(Dataset records begins)

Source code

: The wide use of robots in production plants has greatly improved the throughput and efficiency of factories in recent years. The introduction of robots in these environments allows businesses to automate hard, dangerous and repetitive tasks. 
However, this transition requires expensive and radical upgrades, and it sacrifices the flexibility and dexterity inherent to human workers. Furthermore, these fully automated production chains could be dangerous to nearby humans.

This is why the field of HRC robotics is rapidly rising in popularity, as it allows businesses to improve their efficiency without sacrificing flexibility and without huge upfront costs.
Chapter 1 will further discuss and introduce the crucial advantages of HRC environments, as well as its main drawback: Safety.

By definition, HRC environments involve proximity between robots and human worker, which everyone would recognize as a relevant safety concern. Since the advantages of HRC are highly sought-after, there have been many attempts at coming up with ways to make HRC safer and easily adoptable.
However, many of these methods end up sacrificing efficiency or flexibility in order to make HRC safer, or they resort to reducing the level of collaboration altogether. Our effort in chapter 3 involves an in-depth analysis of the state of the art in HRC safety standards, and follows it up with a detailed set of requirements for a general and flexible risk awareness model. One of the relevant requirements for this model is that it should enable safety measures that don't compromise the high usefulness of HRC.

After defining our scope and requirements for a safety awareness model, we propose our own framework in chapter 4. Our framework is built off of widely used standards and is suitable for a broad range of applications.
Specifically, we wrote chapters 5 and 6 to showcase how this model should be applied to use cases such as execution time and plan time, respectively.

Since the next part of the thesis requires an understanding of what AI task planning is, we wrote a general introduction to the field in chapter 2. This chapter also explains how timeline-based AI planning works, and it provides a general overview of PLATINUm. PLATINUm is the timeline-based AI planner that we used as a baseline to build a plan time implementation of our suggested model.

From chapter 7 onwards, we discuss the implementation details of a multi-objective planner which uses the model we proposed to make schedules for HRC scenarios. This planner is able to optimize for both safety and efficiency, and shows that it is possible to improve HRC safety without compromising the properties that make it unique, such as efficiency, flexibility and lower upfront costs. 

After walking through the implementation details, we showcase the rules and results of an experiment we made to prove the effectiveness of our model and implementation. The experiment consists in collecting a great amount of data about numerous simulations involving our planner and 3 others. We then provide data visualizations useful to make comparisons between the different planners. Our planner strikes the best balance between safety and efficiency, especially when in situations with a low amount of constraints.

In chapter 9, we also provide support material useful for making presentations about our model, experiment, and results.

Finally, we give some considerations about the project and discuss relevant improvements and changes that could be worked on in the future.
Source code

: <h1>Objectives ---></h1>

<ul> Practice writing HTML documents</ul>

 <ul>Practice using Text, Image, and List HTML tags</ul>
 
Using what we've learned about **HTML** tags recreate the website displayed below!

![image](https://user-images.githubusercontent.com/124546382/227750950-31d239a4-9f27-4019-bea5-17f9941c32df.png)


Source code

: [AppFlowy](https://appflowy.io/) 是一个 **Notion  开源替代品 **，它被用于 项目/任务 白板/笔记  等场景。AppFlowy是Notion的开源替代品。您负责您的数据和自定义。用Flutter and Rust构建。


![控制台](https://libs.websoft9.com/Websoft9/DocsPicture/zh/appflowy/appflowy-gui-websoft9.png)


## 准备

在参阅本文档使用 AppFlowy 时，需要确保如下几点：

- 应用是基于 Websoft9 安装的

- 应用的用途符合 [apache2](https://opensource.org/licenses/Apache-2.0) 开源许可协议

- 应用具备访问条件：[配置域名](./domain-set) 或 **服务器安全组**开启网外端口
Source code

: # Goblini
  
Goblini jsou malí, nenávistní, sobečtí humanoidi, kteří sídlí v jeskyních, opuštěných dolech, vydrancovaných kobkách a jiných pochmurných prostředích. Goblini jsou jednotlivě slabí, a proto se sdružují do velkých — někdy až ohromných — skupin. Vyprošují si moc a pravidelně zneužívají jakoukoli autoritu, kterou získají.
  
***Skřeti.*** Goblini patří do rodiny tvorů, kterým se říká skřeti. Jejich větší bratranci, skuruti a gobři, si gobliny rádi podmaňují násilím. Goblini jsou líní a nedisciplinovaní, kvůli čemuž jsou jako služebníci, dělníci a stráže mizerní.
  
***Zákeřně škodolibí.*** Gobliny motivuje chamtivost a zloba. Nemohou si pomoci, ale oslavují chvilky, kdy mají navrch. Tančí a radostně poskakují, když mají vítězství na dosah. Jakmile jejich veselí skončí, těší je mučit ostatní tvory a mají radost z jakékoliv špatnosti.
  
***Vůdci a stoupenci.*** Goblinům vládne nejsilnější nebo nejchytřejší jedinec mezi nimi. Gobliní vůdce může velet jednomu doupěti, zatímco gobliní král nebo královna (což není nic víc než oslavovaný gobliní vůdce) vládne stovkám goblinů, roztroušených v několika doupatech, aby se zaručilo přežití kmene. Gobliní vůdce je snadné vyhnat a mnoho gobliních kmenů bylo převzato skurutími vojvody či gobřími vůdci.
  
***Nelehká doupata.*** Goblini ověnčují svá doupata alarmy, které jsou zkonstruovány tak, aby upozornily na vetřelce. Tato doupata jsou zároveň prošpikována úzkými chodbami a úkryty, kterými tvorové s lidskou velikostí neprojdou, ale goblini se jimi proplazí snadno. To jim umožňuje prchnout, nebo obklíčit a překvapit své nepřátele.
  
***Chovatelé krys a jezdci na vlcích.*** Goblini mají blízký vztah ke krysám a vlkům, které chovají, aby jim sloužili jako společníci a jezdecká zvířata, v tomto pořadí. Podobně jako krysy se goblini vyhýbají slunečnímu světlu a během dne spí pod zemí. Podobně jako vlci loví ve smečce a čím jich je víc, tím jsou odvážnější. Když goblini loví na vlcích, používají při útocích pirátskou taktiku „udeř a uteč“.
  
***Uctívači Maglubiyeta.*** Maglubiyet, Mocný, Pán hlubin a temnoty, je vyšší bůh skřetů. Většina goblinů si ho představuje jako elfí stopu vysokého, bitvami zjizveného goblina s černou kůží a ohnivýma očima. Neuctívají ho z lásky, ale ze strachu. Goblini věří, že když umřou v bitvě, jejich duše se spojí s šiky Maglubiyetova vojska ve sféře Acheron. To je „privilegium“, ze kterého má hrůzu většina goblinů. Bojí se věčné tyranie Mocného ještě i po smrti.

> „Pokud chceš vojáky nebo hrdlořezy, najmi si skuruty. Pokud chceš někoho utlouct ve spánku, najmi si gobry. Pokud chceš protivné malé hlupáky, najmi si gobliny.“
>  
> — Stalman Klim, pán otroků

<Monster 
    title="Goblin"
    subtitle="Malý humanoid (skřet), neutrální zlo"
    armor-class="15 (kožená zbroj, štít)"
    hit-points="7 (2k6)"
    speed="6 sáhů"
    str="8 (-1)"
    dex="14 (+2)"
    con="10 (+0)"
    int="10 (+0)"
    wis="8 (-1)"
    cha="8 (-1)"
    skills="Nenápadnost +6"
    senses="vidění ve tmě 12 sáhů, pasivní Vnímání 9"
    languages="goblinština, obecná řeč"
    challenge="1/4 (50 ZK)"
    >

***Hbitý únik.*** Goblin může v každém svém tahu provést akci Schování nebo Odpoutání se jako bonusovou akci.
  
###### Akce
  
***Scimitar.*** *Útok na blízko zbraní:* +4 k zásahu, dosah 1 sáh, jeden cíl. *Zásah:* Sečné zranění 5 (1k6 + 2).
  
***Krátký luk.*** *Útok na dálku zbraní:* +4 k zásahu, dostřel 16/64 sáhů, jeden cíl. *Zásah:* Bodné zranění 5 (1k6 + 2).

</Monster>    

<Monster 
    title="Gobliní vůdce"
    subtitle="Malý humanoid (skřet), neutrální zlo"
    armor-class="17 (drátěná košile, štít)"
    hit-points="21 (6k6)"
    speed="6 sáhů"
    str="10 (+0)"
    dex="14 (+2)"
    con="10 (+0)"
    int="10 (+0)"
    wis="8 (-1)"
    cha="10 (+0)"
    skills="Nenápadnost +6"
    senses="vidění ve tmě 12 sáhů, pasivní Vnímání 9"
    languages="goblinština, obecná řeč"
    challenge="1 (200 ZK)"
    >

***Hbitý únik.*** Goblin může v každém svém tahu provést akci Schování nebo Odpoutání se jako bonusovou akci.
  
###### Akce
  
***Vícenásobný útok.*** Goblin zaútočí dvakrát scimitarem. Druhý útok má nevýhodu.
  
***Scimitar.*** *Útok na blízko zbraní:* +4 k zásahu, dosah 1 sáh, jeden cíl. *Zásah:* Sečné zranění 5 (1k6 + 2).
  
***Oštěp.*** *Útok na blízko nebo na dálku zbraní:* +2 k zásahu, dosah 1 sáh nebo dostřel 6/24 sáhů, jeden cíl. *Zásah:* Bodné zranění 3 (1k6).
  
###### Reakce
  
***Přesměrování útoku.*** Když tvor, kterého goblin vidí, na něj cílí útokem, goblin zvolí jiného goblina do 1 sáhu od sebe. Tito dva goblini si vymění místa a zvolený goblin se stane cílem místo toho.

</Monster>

(Dataset records ends)

_What the task asks_
Once you find the string "Zásah" in a line of the records, copy that line.

_Output for this task_
***Scimitar.*** *Útok na blízko zbraní:* +4 k zásahu, dosah 1 sáh, jeden cíl. *Zásah:* Sečné zranění 5 (1k6 + 2).
***Krátký luk.*** *Útok na dálku zbraní:* +4 k zásahu, dostřel 16/64 sáhů, jeden cíl. *Zásah:* Bodné zranění 5 (1k6 + 2).
***Scimitar.*** *Útok na blízko zbraní:* +4 k zásahu, dosah 1 sáh, jeden cíl. *Zásah:* Sečné zranění 5 (1k6 + 2).
***Oštěp.*** *Útok na blízko nebo na dálku zbraní:* +2 k zásahu, dosah 1 sáh nebo dostřel 6/24 sáhů, jeden cíl. *Zásah:* Bodné zranění 3 (1k6).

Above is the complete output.